Merge sort works well in that case; unlike most other sorts it doesn't involve random reads/writes.
It largely is related to the size of your dataset and whether or not the set is already ordered (or what order it is currently in).
Entire books are written on search/sort algorithms. You aren't going to find an "absolute fastest" assuming a worst case scenario because different sorts have different worst-case situations.
If you have a sufficiently huge data set, you're probably looking at sorting individual bins of data, then using merge-sort to merge those bins. But at this point, we're talking data sets huge enough to be VASTLY larger than main memory.
I guess the most correct answer would be "it depends".
It depends both on the type of data and the type of resources. For example there are parallel algorithms that beat Quicksort, but given how you asked the question it's unlikely you have access them. There are times when the "worst case" for one algorithm is "best case" for another (nearly sorted data is problematic with Quick and Merge, but fast with much simpler techniques).

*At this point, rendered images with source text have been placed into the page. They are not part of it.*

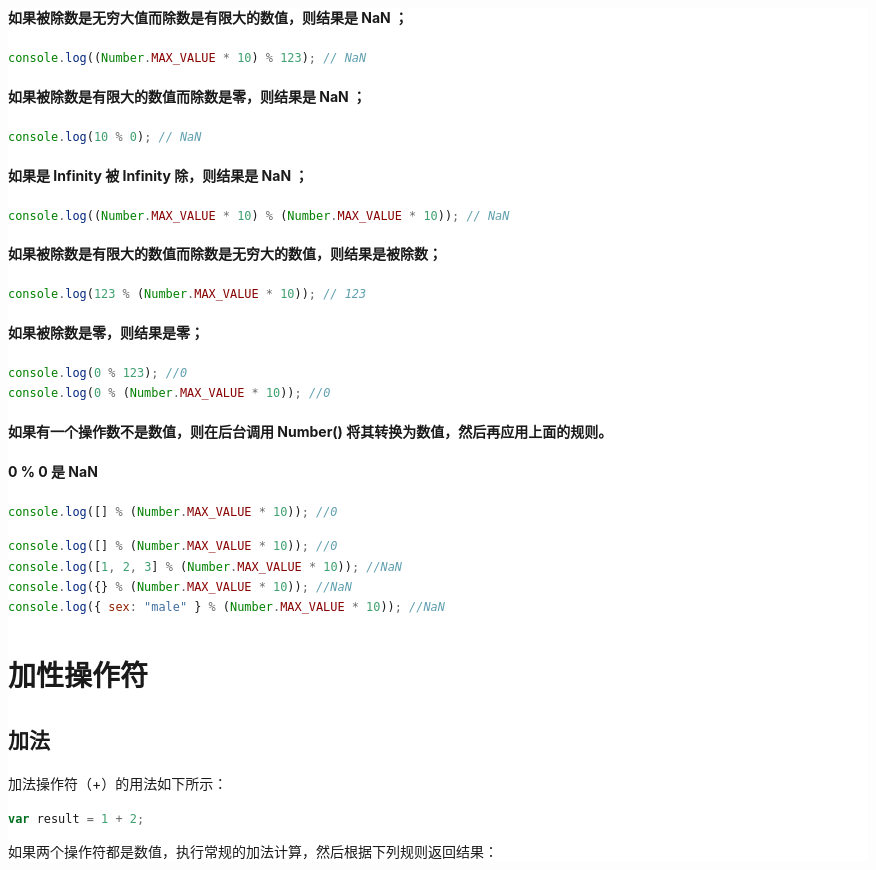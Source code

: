 #### 如果被除数是无穷大值而除数是有限大的数值，则结果是 NaN ；

```javascript
console.log((Number.MAX_VALUE * 10) % 123); // NaN
```

#### 如果被除数是有限大的数值而除数是零，则结果是 NaN ；

```javascript
console.log(10 % 0); // NaN
```

#### 如果是 Infinity 被 Infinity 除，则结果是 NaN ；

```javascript
console.log((Number.MAX_VALUE * 10) % (Number.MAX_VALUE * 10)); // NaN
```

#### 如果被除数是有限大的数值而除数是无穷大的数值，则结果是被除数；

```javascript
console.log(123 % (Number.MAX_VALUE * 10)); // 123
```

#### 如果被除数是零，则结果是零；

```javascript
console.log(0 % 123); //0
console.log(0 % (Number.MAX_VALUE * 10)); //0
```

#### 如果有一个操作数不是数值，则在后台调用 Number() 将其转换为数值，然后再应用上面的规则。

#### 0 % 0 是 NaN

```javascript
console.log([] % (Number.MAX_VALUE * 10)); //0
```

```javascript
console.log([] % (Number.MAX_VALUE * 10)); //0
console.log([1, 2, 3] % (Number.MAX_VALUE * 10)); //NaN
console.log({} % (Number.MAX_VALUE * 10)); //NaN
console.log({ sex: "male" } % (Number.MAX_VALUE * 10)); //NaN
```

# 加性操作符

## 加法

加法操作符（+）的用法如下所示：

```javascript
var result = 1 + 2;
```

如果两个操作符都是数值，执行常规的加法计算，然后根据下列规则返回结果：
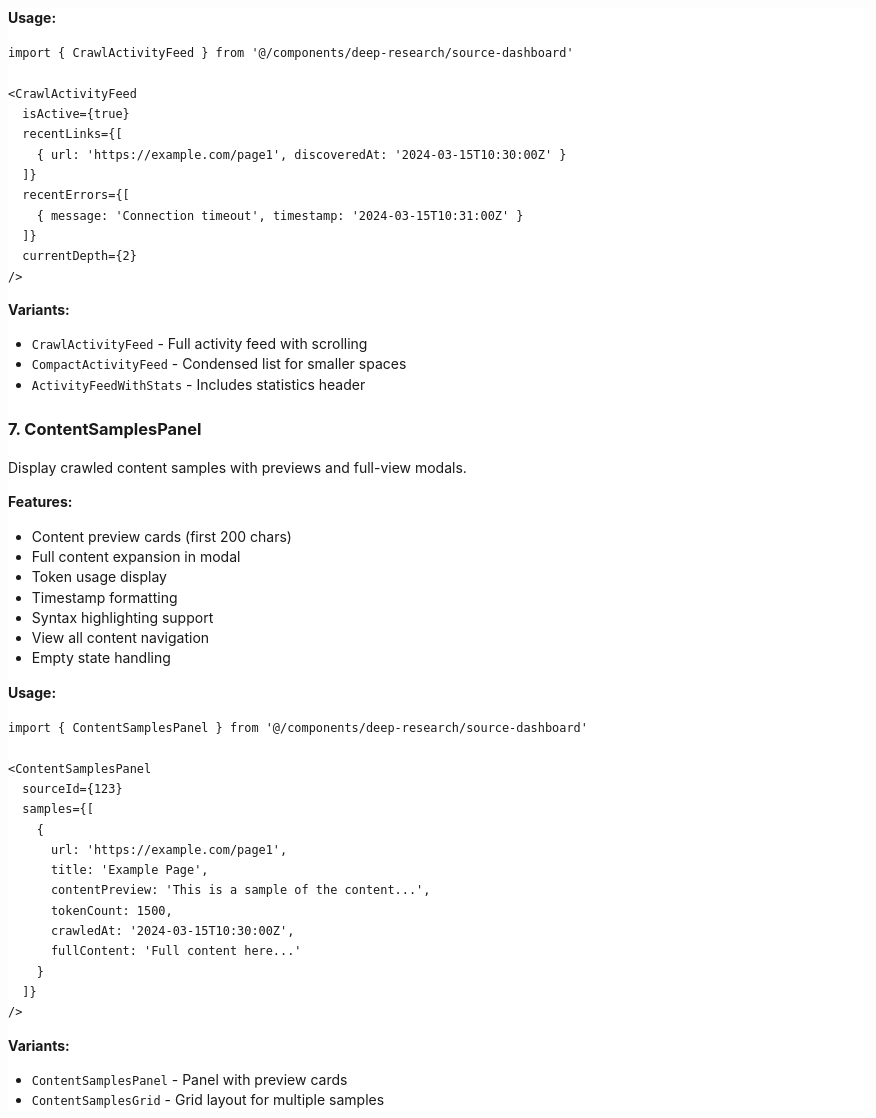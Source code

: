 **Usage:**
```tsx
import { CrawlActivityFeed } from '@/components/deep-research/source-dashboard'

<CrawlActivityFeed
  isActive={true}
  recentLinks={[
    { url: 'https://example.com/page1', discoveredAt: '2024-03-15T10:30:00Z' }
  ]}
  recentErrors={[
    { message: 'Connection timeout', timestamp: '2024-03-15T10:31:00Z' }
  ]}
  currentDepth={2}
/>
```

**Variants:**
- `CrawlActivityFeed` - Full activity feed with scrolling
- `CompactActivityFeed` - Condensed list for smaller spaces
- `ActivityFeedWithStats` - Includes statistics header

### 7. ContentSamplesPanel

Display crawled content samples with previews and full-view modals.

**Features:**
- Content preview cards (first 200 chars)
- Full content expansion in modal
- Token usage display
- Timestamp formatting
- Syntax highlighting support
- View all content navigation
- Empty state handling

**Usage:**
```tsx
import { ContentSamplesPanel } from '@/components/deep-research/source-dashboard'

<ContentSamplesPanel
  sourceId={123}
  samples={[
    {
      url: 'https://example.com/page1',
      title: 'Example Page',
      contentPreview: 'This is a sample of the content...',
      tokenCount: 1500,
      crawledAt: '2024-03-15T10:30:00Z',
      fullContent: 'Full content here...'
    }
  ]}
/>
```

**Variants:**
- `ContentSamplesPanel` - Panel with preview cards
- `ContentSamplesGrid` - Grid layout for multiple samples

It depends on the size, according to the Big O notation O(n).
Here is a list of sorting algorithms BEST AND WORST CASE for you to compare.
My preference is the 2 way MergeSort
Assuming randomly sorted data, quicksort.
O(nlog n) mean case, O(n^2) in the worst case, but that requires highly non-random data.
You might want to describe your data set characteristics.
See Quick Sort Vs Merge Sort for a comparison of Quicksort and Mergesort, which are two of the better algorithms in most cases.
It all depends on the data you're trying to sort. Different algorithms have different speeds for different data. an O(n) algorithm may be slower than an O(n^2) algorithm, depending on what kind of data you're working with.
I've always preferred merge sort, as it's stable (meaning that if two elements are equal from a sorting perspective, then their relative order is explicitly preserved), but quicksort is good as well.
The lowest upper bound on Turing machines is achieved by merge sort, that is O(n log n). Though quick sort might be better on some datasets.
You can't go lower than O(n log n) unless you're using special hardware (e.g. hardware supported bead sort, other non-comparison sorts).
On the importance of specifying your problem: radix sort might be the fastest, but it's only usable when your data has fixed-length keys that can be broken down into independent small pieces. That limits its usefulness in the general case, and explains why more people haven't heard of it.
http://en.wikipedia.org/wiki/Radix_sort
P.S. This is an O(k*n) algorithm, where k is the size of the key.